Gather every line from the entries below that includes "snippets".

(Stored records)

***

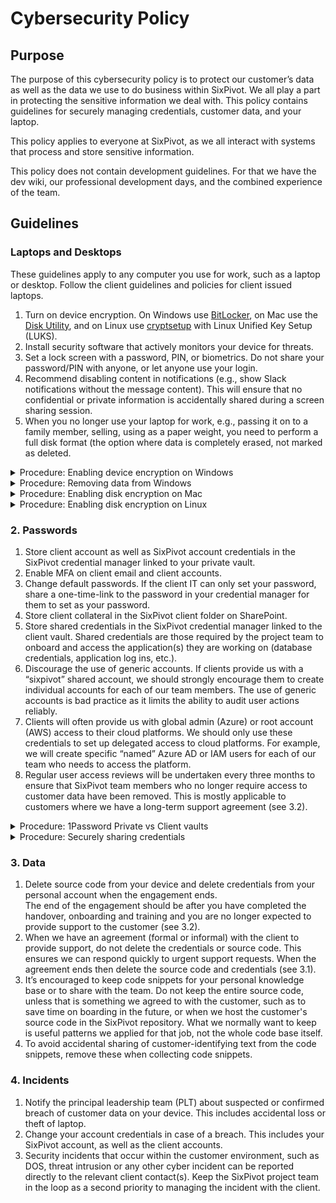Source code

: # Cybersecurity Policy

## Purpose

The purpose of this cybersecurity policy is to protect our customer’s data as well as the data we use to do business within SixPivot. We all play a part in protecting the sensitive information we deal with. This policy contains guidelines for securely managing credentials, customer data, and your laptop.

This policy applies to everyone at SixPivot, as we all interact with systems that process and store sensitive information.

This policy does not contain development guidelines. For that we have the dev wiki, our professional development days, and the combined experience of the team.

## Guidelines

### Laptops and Desktops

These guidelines apply to any computer you use for work, such as a laptop or desktop. Follow the client guidelines and policies for client issued laptops.

1. Turn on device encryption. On Windows use [BitLocker](https://support.microsoft.com/en-us/windows/turn-on-device-encryption-0c453637-bc88-5f74-5105-741561aae838), on Mac use the [Disk Utility](https://support.apple.com/en-au/guide/disk-utility/dskutl35612/mac), and on Linux use [cryptsetup](https://gitlab.com/cryptsetup/cryptsetup) with Linux Unified Key Setup (LUKS).
2. Install security software that actively monitors your device for threats.
3. Set a lock screen with a password, PIN, or biometrics. Do not share your password/PIN with anyone, or let anyone use your login.
4. Recommend disabling content in notifications (e.g., show Slack notifications without the message content). This will ensure that no confidential or private information is accidentally shared during a screen sharing session.
5. When you no longer use your laptop for work, e.g., passing it on to a family member, selling, using as a paper weight, you need to perform a full disk format (the option where data is completely erased, not marked as deleted.

<details>

<summary>Procedure: Enabling device encryption on Windows</summary>

📝 You need Windows 10 or 11 Pro edition to enable BitLocker.

You can enable BitLocker yourself following [the Microsoft instructions](https://support.microsoft.com/en-us/windows/turn-on-device-encryption-0c453637-bc88-5f74-5105-741561aae838), or follow these steps. Just remember to store your BitLocker recovery key in your SixPivot OneDrive personal files.

#### Step-by-step instructions

1.  Search “BitLocker” or select Start > Control Panel > System and Security > BitLocker Drive Encryption\


    <figure><img src="../../.gitbook/assets/image (3).png" alt=""><figcaption></figcaption></figure>
2. Choose ‘Turn on BitLocker’
3.  If you get an error that says “This device can’t use a Trusted Platform Module” then read the steps below “BitLocker Without Trusted Platform Module”\


    <figure><img src="../../.gitbook/assets/image (4).png" alt=""><figcaption></figcaption></figure>
4. Click Next through each step, accepting the default settings. Windows will suggest you back up your data before proceeding.
5. When it asks you to back up your recovery key, choose ‘Print the recovery key,’ and in the print dialog choose “Microsoft Print to PDF” and click Print. Enter “BitLockerRecoveryKeys.pdf” as the file name.
6.  **You must upload the recovery keys to your personal SixPivot OneDrive files.**

    📝 Every now and then Windows might ask you to enter your recovery key if it detects a change to the system (BIOS changes, partitioning the drive). By storing your keys in OneDrive, you can access them from your mobile.
7. Click next on the remaining steps. The last screen will have an option ‘Run BitLocker system check.’ Check this, then click Continue. BitLocker will show a pop up asking you to restart, once you restart BitLocker will be enabled.
8.  The BitLocker settings page should tell you if encryption is enabled.\


    <figure><img src="../../.gitbook/assets/image (5).png" alt=""><figcaption></figcaption></figure>

#### BitLocker Without Trusted Platform Module

A Trusted Platform Module (TPM) is a piece of hardware that comes with modern laptops. It simplifies the BitLocker set up but is not mandatory. These steps will turn on BitLocker without a TPM.

1.  Search “Local Group Policy Editor” and open “Edit group policy”:\


    <figure><img src="../../.gitbook/assets/image (6).png" alt=""><figcaption></figcaption></figure>
2.  Open Computer Configuration > Administrative Templates > Windows Components > BitLocker Drive Encryption > Operating System Drives then open the setting ‘Require additional authentication at startup’.\


    <figure><img src="../../.gitbook/assets/image (7).png" alt=""><figcaption></figcaption></figure>
3.  Select ‘Enabled’ then select OK to close the settings\


    <figure><img src="../../.gitbook/assets/image (8).png" alt=""><figcaption></figcaption></figure>
4.  Now follow the steps to enable BitLocker. You will see an extra step in the process that will ask you to choose how to unlock your drive at startup. Choose ‘Enter Password’\


    <figure><img src="../../.gitbook/assets/image (9).png" alt=""><figcaption></figcaption></figure>
5.  Windows will ask you for this password every time you start your device:\


    <figure><img src="../../.gitbook/assets/image (10).png" alt=""><figcaption></figcaption></figure>
6. This password decrypts your drive each time you start your computer. You will still be asked to log in to Windows like usual after this.

</details>

<details>

<summary>Procedure: Removing data from Windows</summary>

When you dispose of your laptop, such as selling it or giving it to a friend or family member, make sure to delete your user profile.

The procedure is listed in the steps below, but the approach is as follows:

* Create a new local administrator account
* Log in with that new account and delete your profile
* Delete work related data that is not stored in your user profile directory

#### Step-by-step instructions

1. Search “Add user” > “Add, edit, or remove other users” > Add someone else to this PC or Control Panel > User Accounts > User Accounts > Manage Another Account > Add a new user in PC settings > Add someone else to this PC
2.  Choose “I don’t have this person’s sign-in information”\


    <figure><img src="../../.gitbook/assets/image (11).png" alt=""><figcaption></figcaption></figure>
3. Choose “Add a user without a Microsoft account”
4. Enter a new username, if you are passing on this laptop enter the new owner's name, or if you are just deleting your old profile enter something like “New Administrator"
5. Enter a password and fill out the security questions. Then create the new user.
6.  Click the new user you just create and select Change account type\


    <figure><img src="../../.gitbook/assets/image (12).png" alt=""><figcaption></figcaption></figure>
7.  Choose Administrator\


    <figure><img src="../../.gitbook/assets/image (13).png" alt=""><figcaption></figcaption></figure>
8.  Log In to the new account. Go Start > Click your username > Sign out\


    <figure><img src="../../.gitbook/assets/image (14).png" alt=""><figcaption></figcaption></figure>
9.  Log in to the new account (bottom left will display your old profile and the new one you just created)\


    <figure><img src="../../.gitbook/assets/image (15).png" alt=""><figcaption></figcaption></figure>
10. Repeat step 1 to open the user management screen.
11. Select your old profile and click Remove.\


    <figure><img src="../../.gitbook/assets/image (17).png" alt=""><figcaption></figcaption></figure>
12. As the warning says, this will delete all the data associated with that account. If you have any personal data you want to back up do this first, then click “Delete account and data”\


    <figure><img src="../../.gitbook/assets/image (18).png" alt=""><figcaption></figcaption></figure>
13. Make sure you manually delete any work-related data that you were storing outside of your user profile, such as directories under C:\ drive, or another hard drive.

</details>

<details>

<summary>Procedure: Enabling disk encryption on Mac</summary>

Follow the steps outlined [here](https://geekgirltech.com/how-to-enable-disk-encryption-on-mac-and-windows-o-s/).

</details>

<details>

<summary>Procedure: Enabling disk encryption on Linux</summary>

An overview of the procedure:

* For existing installations, back up your home (\~) directory somewhere (USB / another partition)
* Create a small (1.8G) ext4 partition that will be mounted at /boot when we install Linux
* Create a new ext4 partition that will store your encrypted swap and root partitions
  * Encrypt this ext4 partition with LUKS
  * Within this partition create a logical volume group with two volumes:
    * A swap volume
    * A root volume (to store OS and data)
* Install Linux on the root volume, specify the swap volume as swap and mount the 1.8G partition at /boot
* Configure your new installation to prompt for the encryption passphrase
* For existing installations overwrite your home directory from the backup.

The above procedure has been confirmed on Ubuntu (22.04) only, and basically followed the steps in [this guide](https://www.mikekasberg.com/blog/2020/04/08/dual-boot-ubuntu-and-windows-with-encryption.html) (skipping straight to Phase 3 about partitioning the drive).

It is possible to encrypt an existing disk without reinstalling, but this has not been proven and may lose to a broken install; [here be dragons](https://access.redhat.com/documentation/en-us/red_hat_enterprise_linux/8/html/security_hardening/encrypting-block-devices-using-luks_security-hardening#encrypting-existing-data-on-a-block-device-using-luks2_encrypting-block-devices-using-luks).

Here is a screen shot of the partition table that contains a Windows 11 installation alongside an Ubuntu installation. Both OSs have disk encryption turned on.

![](<../../.gitbook/assets/image (28).png>)

</details>

### 2. Passwords

1. Store client account as well as SixPivot account credentials in the SixPivot credential manager linked to your private vault.
2. Enable MFA on client email and client accounts.
3. Change default passwords. If the client IT can only set your password, share a one-time-link to the password in your credential manager for them to set as your password.
4. Store client collateral in the SixPivot client folder on SharePoint.
5. Store shared credentials in the SixPivot credential manager linked to the client vault. Shared credentials are those required by the project team to onboard and access the application(s) they are working on (database credentials, application log ins, etc.).
6. Discourage the use of generic accounts. If clients provide us with a “sixpivot” shared account, we should strongly encourage them to create individual accounts for each of our team members. The use of generic accounts is bad practice as it limits the ability to audit user actions reliably.
7. Clients will often provide us with global admin (Azure) or root account (AWS) access to their cloud platforms. We should only use these credentials to set up delegated access to cloud platforms. For example, we will create specific “named” Azure AD or IAM users for each of our team who needs to access the platform.
8. Regular user access reviews will be undertaken every three months to ensure that SixPivot team members who no longer require access to customer data have been removed. This is mostly applicable to customers where we have a long-term support agreement (see 3.2).

<details>

<summary>Procedure: 1Password Private vs Client vaults</summary>

In 1Password you will see your private vault and many different vaults, one for each client.

*   Store your account credentials in your “Private” vault. Account credentials are the log ins that require your SixPivot email or client email to log in to email, Teams, Miro etc. Your private vault is accessible only to you.\


    <figure><img src="../../.gitbook/assets/image (24).png" alt=""><figcaption></figcaption></figure>
* Shared client secrets are stored in the client vault. These can be accessed by anyone at SixPivot. A shared client secret is anything except your account credentials. Examples are log ins for the application you are building, database credentials for each environment, Seq logins, build server tokens, etc.

</details>

<details>

<summary>Procedure: Securely sharing credentials</summary>

When you need to share credentials from 1Password, do not copy the credentials and paste them into email or chat, use the [1Password secure share](https://support.1password.com/share-items/) feature.

#### Recommended settings:

**Only some people**

Enter their email address(es). You then share the link with the audience, and they will need to enter their email address. If their email matches, they will receive a verification code via email.

![](<../../.gitbook/assets/image (25).png>)

![](<../../.gitbook/assets/image (26).png>)

**Can be viewed only 1 time**

Mission Impossible self-destruct feature invalidates the link once it has been viewed.

![](<../../.gitbook/assets/image (27).png>)

&#x20;

</details>

### 3. Data

1. Delete source code from your device and delete credentials from your personal account when the engagement ends.\
   The end of the engagement should be after you have completed the handover, onboarding and training and you are no longer expected to provide support to the customer (see 3.2).
2. When we have an agreement (formal or informal) with the client to provide support, do not delete the credentials or source code. This ensures we can respond quickly to urgent support requests. When the agreement ends then delete the source code and credentials (see 3.1).
3. It’s encouraged to keep code snippets for your personal knowledge base or to share with the team. Do not keep the entire source code, unless that is something we agreed to with the customer, such as to save time on boarding in the future, or when we host the customer's source code in the SixPivot repository. What we normally want to keep is useful patterns we applied for that job, not the whole code base itself.
4. To avoid accidental sharing of customer-identifying text from the code snippets, remove these when collecting code snippets.

### 4. Incidents

1. Notify the principal leadership team (PLT) about suspected or confirmed breach of customer data on your device. This includes accidental loss or theft of laptop.
2. Change your account credentials in case of a breach. This includes your SixPivot account, as well as the client accounts.
3. Security incidents that occur within the customer environment, such as DOS, threat intrusion or any other cyber incident can be reported directly to the relevant client contact(s). Keep the SixPivot project team in the loop as a second priority to managing the incident with the client.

***

* _EXERCISE OUTPUT_
3. It’s encouraged to keep code snippets for your personal knowledge base or to share with the team. Do not keep the entire source code, unless that is something we agreed to with the customer, such as to save time on boarding in the future, or when we host the customer's source code in the SixPivot repository. What we normally want to keep is useful patterns we applied for that job, not the whole code base itself.
4. To avoid accidental sharing of customer-identifying text from the code snippets, remove these when collecting code snippets.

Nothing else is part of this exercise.